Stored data
╭──
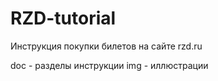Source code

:# RZD-tutorial
Инструкция покупки билетов на сайте rzd.ru

doc - разделы инструкции
img - иллюстрации
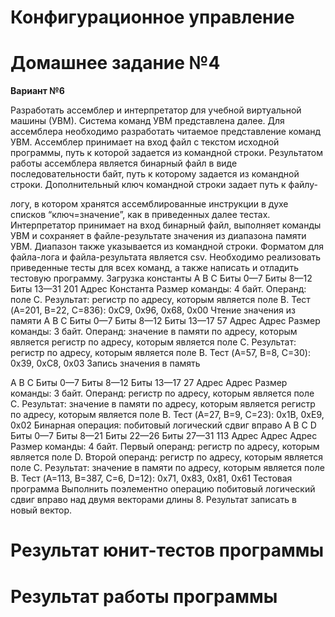 # Конфигурационное управление

# Домашнее задание №4

**Вариант №6**

Разработать ассемблер и интерпретатор для учебной виртуальной машины
(УВМ). Система команд УВМ представлена далее.
Для ассемблера необходимо разработать читаемое представление команд
УВМ. Ассемблер принимает на вход файл с текстом исходной программы, путь к
которой задается из командной строки. Результатом работы ассемблера является
бинарный файл в виде последовательности байт, путь к которому задается из
командной строки. Дополнительный ключ командной строки задает путь к файлу-

логу, в котором хранятся ассемблированные инструкции в духе списков
“ключ=значение”, как в приведенных далее тестах.
Интерпретатор принимает на вход бинарный файл, выполняет команды УВМ
и сохраняет в файле-результате значения из диапазона памяти УВМ. Диапазон
также указывается из командной строки.
Форматом для файла-лога и файла-результата является csv.
Необходимо реализовать приведенные тесты для всех команд, а также
написать и отладить тестовую программу.
Загрузка константы
A B C
Биты 0—7 Биты 8—12 Биты 13—31
201 Адрес Константа
Размер команды: 4 байт. Операнд: поле C. Результат: регистр по адресу,
которым является поле B.
Тест (A=201, B=22, C=836):
0xC9, 0x96, 0x68, 0x00
Чтение значения из памяти
A B C
Биты 0—7 Биты 8—12 Биты 13—17
57 Адрес Адрес
Размер команды: 3 байт. Операнд: значение в памяти по адресу, которым
является регистр по адресу, которым является поле C. Результат: регистр по
адресу, которым является поле B.
Тест (A=57, B=8, C=30):
0x39, 0xC8, 0x03
Запись значения в память

A B C
Биты 0—7 Биты 8—12 Биты 13—17
27 Адрес Адрес
Размер команды: 3 байт. Операнд: регистр по адресу, которым является поле
C. Результат: значение в памяти по адресу, которым является регистр по адресу,
которым является поле B.
Тест (A=27, B=9, C=23):
0x1B, 0xE9, 0x02
Бинарная операция: побитовый логический сдвиг вправо
A B C D
Биты 0—7 Биты 8—21 Биты 22—26 Биты 27—31
113 Адрес Адрес Адрес
Размер команды: 4 байт. Первый операнд: регистр по адресу, которым
является поле D. Второй операнд: регистр по адресу, которым является поле C.
Результат: значение в памяти по адресу, которым является поле B.
Тест (A=113, B=387, C=6, D=12):
0x71, 0x83, 0x81, 0x61
Тестовая программа
Выполнить поэлементно операцию побитовый логический сдвиг вправо над
двумя векторами длины 8. Результат записать в новый вектор.

# Результат юнит-тестов программы



# Результат работы программы



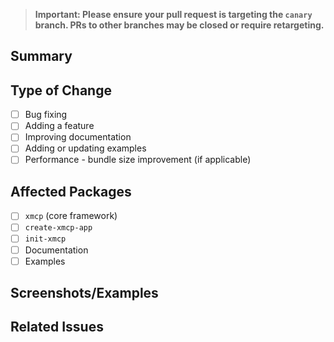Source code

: > **Important: Please ensure your pull request is targeting the `canary` branch. PRs to other branches may be closed or require retargeting.**

## Summary

<!-- Brief description of changes -->

## Type of Change

- [ ] Bug fixing
- [ ] Adding a feature
- [ ] Improving documentation
- [ ] Adding or updating examples
- [ ] Performance - bundle size improvement (if applicable)

## Affected Packages

- [ ] `xmcp` (core framework)
- [ ] `create-xmcp-app`
- [ ] `init-xmcp`
- [ ] Documentation
- [ ] Examples

## Screenshots/Examples

<!-- If applicable, add screenshots or code examples -->

## Related Issues

<!-- Link any related issues: "Fixes #123" or "Closes #456" -->
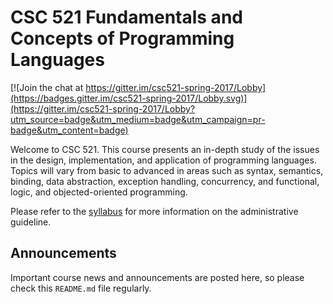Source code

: # CSC 521 Fundamentals and Concepts of Programming Languages

[![Join the chat at https://gitter.im/csc521-spring-2017/Lobby](https://badges.gitter.im/csc521-spring-2017/Lobby.svg)](https://gitter.im/csc521-spring-2017/Lobby?utm_source=badge&utm_medium=badge&utm_campaign=pr-badge&utm_content=badge)

Welcome to CSC 521.  This course presents an in-depth study of the issues in the design, implementation, and application of programming languages. Topics will vary from basic to advanced in areas such as syntax, semantics, binding, data abstraction, exception handling, concurrency, and functional, logic, and objected-oriented programming.

Please refer to the [syllabus](SYLLABUS.md) for more information on the administrative guideline.

## Announcements

Important course news and announcements are posted here, so please check this `README.md` file regularly.
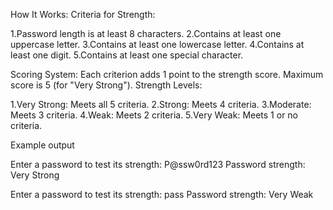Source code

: How It Works:
Criteria for Strength:

1.Password length is at least 8 characters.
2.Contains at least one uppercase letter.
3.Contains at least one lowercase letter.
4.Contains at least one digit.
5.Contains at least one special character.

Scoring System:
Each criterion adds 1 point to the strength score.
Maximum score is 5 (for "Very Strong").
Strength Levels:

1.Very Strong: Meets all 5 criteria.
2.Strong: Meets 4 criteria.
3.Moderate: Meets 3 criteria.
4.Weak: Meets 2 criteria.
5.Very Weak: Meets 1 or no criteria.

Example output

Enter a password to test its strength: P@ssw0rd123
Password strength: Very Strong

Enter a password to test its strength: pass
Password strength: Very Weak
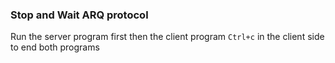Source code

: ### Stop and Wait ARQ protocol
Run the server program first then the client program
`Ctrl+c` in the client side to end both programs
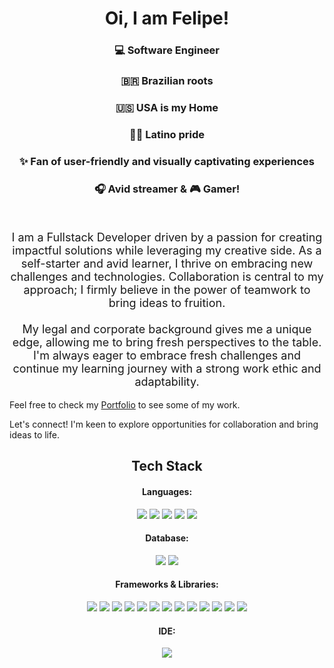 <h1 align="center"> Oi, I am Felipe!</h1>
<div background-image: url('https://github.com/fliperamos88/fliperamos88/assets/129113618/ca6842ef-6859-44df-b4c5-c6a537465f60')></div>
<div align="center" backgroundI>
     <h3>💻 Software Engineer </h3>  
     <h3>🇧🇷 Brazilian roots </h3>  
     <h3>🇺🇸  USA is my Home</h3>  
     <h3>✌🏼 Latino pride</h3>  
     <h3> ✨ Fan of user-friendly and visually captivating experiences</h3> 
     <h3> 🎧 Avid streamer & 🎮 Gamer!</h3>  
</div>
<br>



<p style="text-align: center; font-size: large">I am a Fullstack Developer driven by a passion for creating impactful solutions while leveraging my creative side. As a self-starter and avid learner, I thrive on embracing new challenges and technologies. Collaboration is central to my approach; I firmly believe in the power of teamwork to bring ideas to fruition. <br><br>
My legal and corporate background gives me a unique edge, allowing me to bring fresh perspectives to the table. I'm always eager to embrace fresh challenges and continue my learning journey with a strong work ethic and adaptability. 
</p>

Feel free to check my [Portfolio](https://feliperamos.onrender.com) to see some of my work.

Let's connect! I'm keen to explore opportunities for collaboration and bring ideas to life.

<h2 align="center"> Tech Stack</h2>
<div>
     
</div>

<h4 align="center">Languages:</h4>
<div align='center'>
 <img src='https://img.shields.io/badge/JavaScript-323330?style=for-the-badge&logo=javascript&logoColor=F7DF1E'/>
 <img src='https://img.shields.io/badge/TypeScript-007ACC?style=for-the-badge&logo=typescript&logoColor=white'/>
<img src='https://img.shields.io/badge/Python-FFD43B?style=for-the-badge&logo=python&logoColor=blue'/>
<img src='https://img.shields.io/badge/HTML5-E34F26?style=for-the-badge&logo=html5&logoColor=white'/>
<img src='https://img.shields.io/badge/CSS3-1572B6?style=for-the-badge&logo=css3&logoColor=white'/>
 </div>
<h4 align="center">Database:</h4>
<div align='center'>

<img src='https://img.shields.io/badge/PostgreSQL-316192?style=for-the-badge&logo=postgresql&logoColor=white'/>
<img src='https://img.shields.io/badge/MongoDB-4EA94B?style=for-the-badge&logo=mongodb&logoColor=white'/>
 </div>
<h4 align="center">Frameworks & Libraries:</h4>
<div align='center'>

<img src='https://img.shields.io/badge/Node%20js-339933?style=for-the-badge&logo=nodedotjs&logoColor=white'/>


<img src='https://img.shields.io/badge/Express%20js-000000?style=for-the-badge&logo=express&logoColor=white'/>


<img src='https://img.shields.io/badge/next%20js-000000?style=for-the-badge&logo=nextdotjs&logoColor=white'/>

<img src='https://img.shields.io/badge/React-20232A?style=for-the-badge&logo=react&logoColor=61DAFB'/>

<img src='https://img.shields.io/badge/jQuery-0769AD?style=for-the-badge&logo=jquery&logoColor=white'/>

<img src='https://img.shields.io/badge/Flask-000000?style=for-the-badge&logo=flask&logoColor=white'/>

<img src='https://img.shields.io/badge/Django-092E20?style=for-the-badge&logo=django&logoColor=green'/>
<img src='https://img.shields.io/badge/Sequelize-52B0E7?style=for-the-badge&logo=Sequelize&logoColor=white'/>

<img src='https://img.shields.io/badge/Jasmine-8A4182?style=for-the-badge&logo=Jasmine&logoColor=white'/>

<img src='https://img.shields.io/badge/Jest-C21325?style=for-the-badge&logo=jest&logoColor=white'/>

<img src='https://img.shields.io/badge/Tailwind_CSS-38B2AC?style=for-the-badge&logo=tailwind-css&logoColor=white'/>

<img src='https://img.shields.io/badge/Bootstrap-563D7C?style=for-the-badge&logo=bootstrap&logoColor=white'/>

<img src='https://img.shields.io/badge/Docker-2CA5E0?style=for-the-badge&logo=docker&logoColor=white'/>
 </div>
<h4 align="center">IDE:</h4>
<div align='center'>
<img src='https://img.shields.io/badge/VSCode-0078D4?style=for-the-badge&logo=visual%20studio%20code&logoColor=white'/>
 </div>














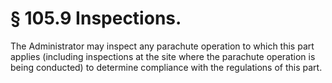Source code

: # § 105.9   Inspections.

The Administrator may inspect any parachute operation to which this part applies (including inspections at the site where the parachute operation is being conducted) to determine compliance with the regulations of this part.




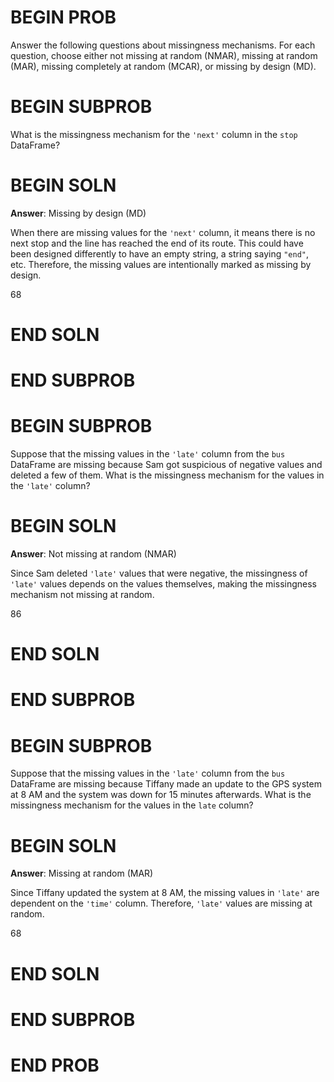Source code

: # BEGIN PROB

Answer the following questions about missingness mechanisms. For each question, choose either not missing at random (NMAR), missing at random (MAR), missing completely at random (MCAR), or missing by design (MD).

# BEGIN SUBPROB

What is the missingness mechanism for the `'next'` column in the `stop` DataFrame?

# BEGIN SOLN
**Answer**: Missing by design (MD)

When there are missing values for the `'next'` column, it means there is no next stop and the line has reached the end of its route. This could have been designed differently to have an empty string, a string saying `"end"`, etc. Therefore, the missing values are intentionally marked as missing by design.

<average>68</average>

# END SOLN
# END SUBPROB

# BEGIN SUBPROB
Suppose that the missing values in the `'late'` column from the `bus` DataFrame are missing because Sam got suspicious of negative values and deleted a few of them. What is the missingness mechanism for the values in the `'late'` column?
# BEGIN SOLN
**Answer**: Not missing at random (NMAR)

Since Sam deleted `'late'` values that were negative, the missingness of `'late'` values depends on the values themselves, making the missingness mechanism not missing at random.

<average>86</average>

# END SOLN
# END SUBPROB

# BEGIN SUBPROB
Suppose that the missing values in the `'late'` column from the `bus` DataFrame are missing because Tiffany made an update to the GPS system at 8 AM and the system was down for $15$ minutes afterwards. What is the missingness mechanism for the values in the `late` column?
# BEGIN SOLN
**Answer**: Missing at random (MAR)

Since Tiffany updated the system at 8 AM, the missing values in `'late'` are dependent on the `'time'` column. Therefore, `'late'` values are missing at random.

<average>68</average>

# END SOLN
# END SUBPROB

# END PROB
╰──
Write back word for word every line in the entries above from the one with "# Результат работы программы" to the one with "4.Contains at least one digit.", ends included, and none of the pictures.

# Результат работы программы



Source code

: > **Important: Please ensure your pull request is targeting the `canary` branch. PRs to other branches may be closed or require retargeting.**

## Summary

<!-- Brief description of changes -->

## Type of Change

- [ ] Bug fixing
- [ ] Adding a feature
- [ ] Improving documentation
- [ ] Adding or updating examples
- [ ] Performance - bundle size improvement (if applicable)

## Affected Packages

- [ ] `xmcp` (core framework)
- [ ] `create-xmcp-app`
- [ ] `init-xmcp`
- [ ] Documentation
- [ ] Examples

## Screenshots/Examples

<!-- If applicable, add screenshots or code examples -->

## Related Issues

<!-- Link any related issues: "Fixes #123" or "Closes #456" -->
Source code

: # CSC 521 Fundamentals and Concepts of Programming Languages

[![Join the chat at https://gitter.im/csc521-spring-2017/Lobby](https://badges.gitter.im/csc521-spring-2017/Lobby.svg)](https://gitter.im/csc521-spring-2017/Lobby?utm_source=badge&utm_medium=badge&utm_campaign=pr-badge&utm_content=badge)

Welcome to CSC 521.  This course presents an in-depth study of the issues in the design, implementation, and application of programming languages. Topics will vary from basic to advanced in areas such as syntax, semantics, binding, data abstraction, exception handling, concurrency, and functional, logic, and objected-oriented programming.

Please refer to the [syllabus](SYLLABUS.md) for more information on the administrative guideline.

## Announcements

Important course news and announcements are posted here, so please check this `README.md` file regularly.
Source code

: How It Works:
Criteria for Strength:

1.Password length is at least 8 characters.
2.Contains at least one uppercase letter.
3.Contains at least one lowercase letter.
4.Contains at least one digit.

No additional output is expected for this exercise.